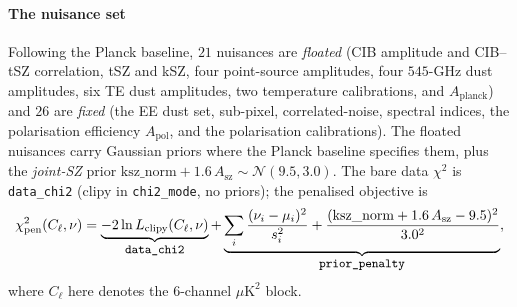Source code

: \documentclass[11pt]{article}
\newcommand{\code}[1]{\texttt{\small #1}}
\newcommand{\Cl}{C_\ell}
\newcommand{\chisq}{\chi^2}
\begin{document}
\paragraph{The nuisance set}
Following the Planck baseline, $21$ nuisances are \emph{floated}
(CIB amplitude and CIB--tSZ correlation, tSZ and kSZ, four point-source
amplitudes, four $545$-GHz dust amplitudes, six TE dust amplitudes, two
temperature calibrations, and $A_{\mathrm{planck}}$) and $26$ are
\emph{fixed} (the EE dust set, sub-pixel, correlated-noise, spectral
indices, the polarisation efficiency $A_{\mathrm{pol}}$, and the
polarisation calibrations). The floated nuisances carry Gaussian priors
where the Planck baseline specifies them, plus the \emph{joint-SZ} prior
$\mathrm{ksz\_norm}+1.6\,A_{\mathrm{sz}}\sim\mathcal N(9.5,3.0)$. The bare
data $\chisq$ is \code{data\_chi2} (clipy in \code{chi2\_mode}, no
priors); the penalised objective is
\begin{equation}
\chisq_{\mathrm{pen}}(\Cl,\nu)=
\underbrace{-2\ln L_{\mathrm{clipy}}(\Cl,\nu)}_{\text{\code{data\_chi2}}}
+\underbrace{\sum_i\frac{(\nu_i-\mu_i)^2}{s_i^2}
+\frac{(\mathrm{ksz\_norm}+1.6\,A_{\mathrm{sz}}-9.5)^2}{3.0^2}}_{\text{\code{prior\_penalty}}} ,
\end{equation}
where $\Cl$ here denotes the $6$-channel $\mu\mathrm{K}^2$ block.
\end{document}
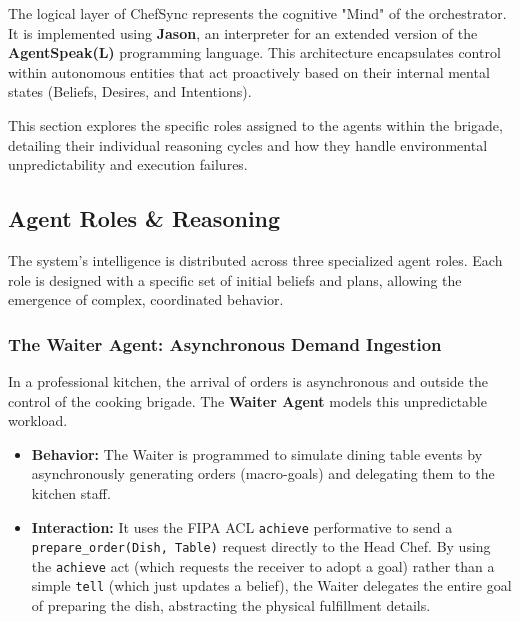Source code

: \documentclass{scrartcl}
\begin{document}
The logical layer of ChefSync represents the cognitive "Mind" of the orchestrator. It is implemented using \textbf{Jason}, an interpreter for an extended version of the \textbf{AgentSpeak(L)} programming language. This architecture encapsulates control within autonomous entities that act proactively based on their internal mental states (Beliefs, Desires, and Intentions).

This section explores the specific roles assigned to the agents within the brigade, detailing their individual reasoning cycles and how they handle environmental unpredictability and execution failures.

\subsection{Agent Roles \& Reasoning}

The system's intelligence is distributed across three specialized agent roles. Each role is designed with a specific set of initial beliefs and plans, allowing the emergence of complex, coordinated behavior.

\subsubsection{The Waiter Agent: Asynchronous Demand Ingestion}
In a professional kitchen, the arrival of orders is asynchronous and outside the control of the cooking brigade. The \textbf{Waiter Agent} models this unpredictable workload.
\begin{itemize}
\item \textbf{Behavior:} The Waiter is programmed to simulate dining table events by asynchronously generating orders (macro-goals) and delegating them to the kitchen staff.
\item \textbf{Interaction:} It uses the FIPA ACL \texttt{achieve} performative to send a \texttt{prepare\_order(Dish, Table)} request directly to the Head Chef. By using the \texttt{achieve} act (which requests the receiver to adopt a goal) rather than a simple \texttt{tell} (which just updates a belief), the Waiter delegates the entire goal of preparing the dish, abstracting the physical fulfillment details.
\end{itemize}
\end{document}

○ ○ ○ ○ ○ ○ ○

Directions
An exact copy is needed of only the lines from the top of the material through the line with "N(9.5,3.0)$. The bare"; no pictures belong in it.

The completed task
Source code

: \documentclass[11pt]{article}
\newcommand{\code}[1]{\texttt{\small #1}}
\newcommand{\Cl}{C_\ell}
\newcommand{\chisq}{\chi^2}
\begin{document}
\paragraph{The nuisance set}
Following the Planck baseline, $21$ nuisances are \emph{floated}
(CIB amplitude and CIB--tSZ correlation, tSZ and kSZ, four point-source
amplitudes, four $545$-GHz dust amplitudes, six TE dust amplitudes, two
temperature calibrations, and $A_{\mathrm{planck}}$) and $26$ are
\emph{fixed} (the EE dust set, sub-pixel, correlated-noise, spectral
indices, the polarisation efficiency $A_{\mathrm{pol}}$, and the
polarisation calibrations). The floated nuisances carry Gaussian priors
where the Planck baseline specifies them, plus the \emph{joint-SZ} prior
$\mathrm{ksz\_norm}+1.6\,A_{\mathrm{sz}}\sim\mathcal N(9.5,3.0)$. The bare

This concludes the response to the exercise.